What you should do
Exact repetition is required: output every record in full.

Data for processing
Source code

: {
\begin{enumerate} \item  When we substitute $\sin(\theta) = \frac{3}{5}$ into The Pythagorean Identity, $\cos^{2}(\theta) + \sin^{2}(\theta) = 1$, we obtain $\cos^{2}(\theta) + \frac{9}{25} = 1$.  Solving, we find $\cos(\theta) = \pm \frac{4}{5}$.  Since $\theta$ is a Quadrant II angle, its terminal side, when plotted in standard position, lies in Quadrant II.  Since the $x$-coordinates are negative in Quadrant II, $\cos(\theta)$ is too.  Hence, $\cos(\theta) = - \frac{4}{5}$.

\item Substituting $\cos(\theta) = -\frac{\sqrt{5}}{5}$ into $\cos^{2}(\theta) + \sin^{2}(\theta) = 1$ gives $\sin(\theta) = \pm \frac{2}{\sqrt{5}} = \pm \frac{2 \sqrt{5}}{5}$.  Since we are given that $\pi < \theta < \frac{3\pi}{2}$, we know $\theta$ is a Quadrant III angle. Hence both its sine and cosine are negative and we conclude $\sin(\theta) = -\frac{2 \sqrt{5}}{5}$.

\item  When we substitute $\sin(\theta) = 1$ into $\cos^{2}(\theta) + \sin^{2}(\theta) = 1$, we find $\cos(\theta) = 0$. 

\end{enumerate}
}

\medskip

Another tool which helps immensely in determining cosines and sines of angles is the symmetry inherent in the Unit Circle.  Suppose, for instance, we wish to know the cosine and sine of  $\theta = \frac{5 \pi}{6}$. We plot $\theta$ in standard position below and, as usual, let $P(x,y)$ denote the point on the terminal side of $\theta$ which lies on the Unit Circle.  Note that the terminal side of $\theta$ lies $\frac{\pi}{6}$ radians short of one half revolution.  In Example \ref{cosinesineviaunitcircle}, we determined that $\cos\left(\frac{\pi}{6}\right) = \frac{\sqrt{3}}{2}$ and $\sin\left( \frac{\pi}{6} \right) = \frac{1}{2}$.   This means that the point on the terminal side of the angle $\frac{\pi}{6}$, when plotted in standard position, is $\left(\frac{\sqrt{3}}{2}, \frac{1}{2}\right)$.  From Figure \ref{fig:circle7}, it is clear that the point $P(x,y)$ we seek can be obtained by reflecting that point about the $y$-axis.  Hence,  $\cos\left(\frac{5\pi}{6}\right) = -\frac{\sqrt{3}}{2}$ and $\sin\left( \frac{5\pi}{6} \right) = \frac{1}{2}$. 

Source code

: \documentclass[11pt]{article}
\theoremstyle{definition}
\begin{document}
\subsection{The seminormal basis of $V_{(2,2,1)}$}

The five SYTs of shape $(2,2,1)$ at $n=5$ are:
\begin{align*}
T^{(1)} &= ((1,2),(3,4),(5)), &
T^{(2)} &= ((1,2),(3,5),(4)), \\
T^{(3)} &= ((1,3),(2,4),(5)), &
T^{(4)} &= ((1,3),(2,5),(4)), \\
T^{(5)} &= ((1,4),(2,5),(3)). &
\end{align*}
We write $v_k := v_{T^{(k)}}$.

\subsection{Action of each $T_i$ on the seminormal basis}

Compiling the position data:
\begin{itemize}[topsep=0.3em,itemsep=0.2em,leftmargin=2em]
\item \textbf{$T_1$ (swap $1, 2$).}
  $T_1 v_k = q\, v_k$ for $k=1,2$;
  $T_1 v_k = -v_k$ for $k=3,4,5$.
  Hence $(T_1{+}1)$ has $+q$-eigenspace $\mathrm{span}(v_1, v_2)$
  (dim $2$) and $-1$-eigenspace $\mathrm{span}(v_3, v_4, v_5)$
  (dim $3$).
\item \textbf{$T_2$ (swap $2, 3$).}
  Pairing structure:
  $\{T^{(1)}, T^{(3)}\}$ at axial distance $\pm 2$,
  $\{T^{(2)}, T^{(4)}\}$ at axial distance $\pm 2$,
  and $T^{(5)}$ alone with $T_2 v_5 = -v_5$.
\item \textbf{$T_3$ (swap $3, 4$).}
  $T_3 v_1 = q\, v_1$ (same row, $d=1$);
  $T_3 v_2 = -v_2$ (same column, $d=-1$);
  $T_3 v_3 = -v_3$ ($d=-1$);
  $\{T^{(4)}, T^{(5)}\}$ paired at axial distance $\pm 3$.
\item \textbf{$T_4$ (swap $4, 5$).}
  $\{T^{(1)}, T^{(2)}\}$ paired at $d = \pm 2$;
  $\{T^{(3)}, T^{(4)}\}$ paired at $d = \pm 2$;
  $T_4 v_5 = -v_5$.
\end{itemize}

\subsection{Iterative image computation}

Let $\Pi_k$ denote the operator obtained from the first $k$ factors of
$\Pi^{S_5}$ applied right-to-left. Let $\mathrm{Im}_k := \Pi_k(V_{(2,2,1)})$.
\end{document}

Output for this task
Source code

: {
\begin{enumerate} \item  When we substitute $\sin(\theta) = \frac{3}{5}$ into The Pythagorean Identity, $\cos^{2}(\theta) + \sin^{2}(\theta) = 1$, we obtain $\cos^{2}(\theta) + \frac{9}{25} = 1$.  Solving, we find $\cos(\theta) = \pm \frac{4}{5}$.  Since $\theta$ is a Quadrant II angle, its terminal side, when plotted in standard position, lies in Quadrant II.  Since the $x$-coordinates are negative in Quadrant II, $\cos(\theta)$ is too.  Hence, $\cos(\theta) = - \frac{4}{5}$.

\item Substituting $\cos(\theta) = -\frac{\sqrt{5}}{5}$ into $\cos^{2}(\theta) + \sin^{2}(\theta) = 1$ gives $\sin(\theta) = \pm \frac{2}{\sqrt{5}} = \pm \frac{2 \sqrt{5}}{5}$.  Since we are given that $\pi < \theta < \frac{3\pi}{2}$, we know $\theta$ is a Quadrant III angle. Hence both its sine and cosine are negative and we conclude $\sin(\theta) = -\frac{2 \sqrt{5}}{5}$.

\item  When we substitute $\sin(\theta) = 1$ into $\cos^{2}(\theta) + \sin^{2}(\theta) = 1$, we find $\cos(\theta) = 0$. 

\end{enumerate}
}

\medskip

Another tool which helps immensely in determining cosines and sines of angles is the symmetry inherent in the Unit Circle.  Suppose, for instance, we wish to know the cosine and sine of  $\theta = \frac{5 \pi}{6}$. We plot $\theta$ in standard position below and, as usual, let $P(x,y)$ denote the point on the terminal side of $\theta$ which lies on the Unit Circle.  Note that the terminal side of $\theta$ lies $\frac{\pi}{6}$ radians short of one half revolution.  In Example \ref{cosinesineviaunitcircle}, we determined that $\cos\left(\frac{\pi}{6}\right) = \frac{\sqrt{3}}{2}$ and $\sin\left( \frac{\pi}{6} \right) = \frac{1}{2}$.   This means that the point on the terminal side of the angle $\frac{\pi}{6}$, when plotted in standard position, is $\left(\frac{\sqrt{3}}{2}, \frac{1}{2}\right)$.  From Figure \ref{fig:circle7}, it is clear that the point $P(x,y)$ we seek can be obtained by reflecting that point about the $y$-axis.  Hence,  $\cos\left(\frac{5\pi}{6}\right) = -\frac{\sqrt{3}}{2}$ and $\sin\left( \frac{5\pi}{6} \right) = \frac{1}{2}$. 

Source code

: \documentclass[11pt]{article}
\theoremstyle{definition}
\begin{document}
\subsection{The seminormal basis of $V_{(2,2,1)}$}

The five SYTs of shape $(2,2,1)$ at $n=5$ are:
\begin{align*}
T^{(1)} &= ((1,2),(3,4),(5)), &
T^{(2)} &= ((1,2),(3,5),(4)), \\
T^{(3)} &= ((1,3),(2,4),(5)), &
T^{(4)} &= ((1,3),(2,5),(4)), \\
T^{(5)} &= ((1,4),(2,5),(3)). &
\end{align*}
We write $v_k := v_{T^{(k)}}$.

\subsection{Action of each $T_i$ on the seminormal basis}

Compiling the position data:
\begin{itemize}[topsep=0.3em,itemsep=0.2em,leftmargin=2em]
\item \textbf{$T_1$ (swap $1, 2$).}
  $T_1 v_k = q\, v_k$ for $k=1,2$;
  $T_1 v_k = -v_k$ for $k=3,4,5$.
  Hence $(T_1{+}1)$ has $+q$-eigenspace $\mathrm{span}(v_1, v_2)$
  (dim $2$) and $-1$-eigenspace $\mathrm{span}(v_3, v_4, v_5)$
  (dim $3$).
\item \textbf{$T_2$ (swap $2, 3$).}
  Pairing structure:
  $\{T^{(1)}, T^{(3)}\}$ at axial distance $\pm 2$,
  $\{T^{(2)}, T^{(4)}\}$ at axial distance $\pm 2$,
  and $T^{(5)}$ alone with $T_2 v_5 = -v_5$.
\item \textbf{$T_3$ (swap $3, 4$).}
  $T_3 v_1 = q\, v_1$ (same row, $d=1$);
  $T_3 v_2 = -v_2$ (same column, $d=-1$);
  $T_3 v_3 = -v_3$ ($d=-1$);
  $\{T^{(4)}, T^{(5)}\}$ paired at axial distance $\pm 3$.
\item \textbf{$T_4$ (swap $4, 5$).}
  $\{T^{(1)}, T^{(2)}\}$ paired at $d = \pm 2$;
  $\{T^{(3)}, T^{(4)}\}$ paired at $d = \pm 2$;
  $T_4 v_5 = -v_5$.
\end{itemize}

\subsection{Iterative image computation}

Let $\Pi_k$ denote the operator obtained from the first $k$ factors of
$\Pi^{S_5}$ applied right-to-left. Let $\mathrm{Im}_k := \Pi_k(V_{(2,2,1)})$.
\end{document}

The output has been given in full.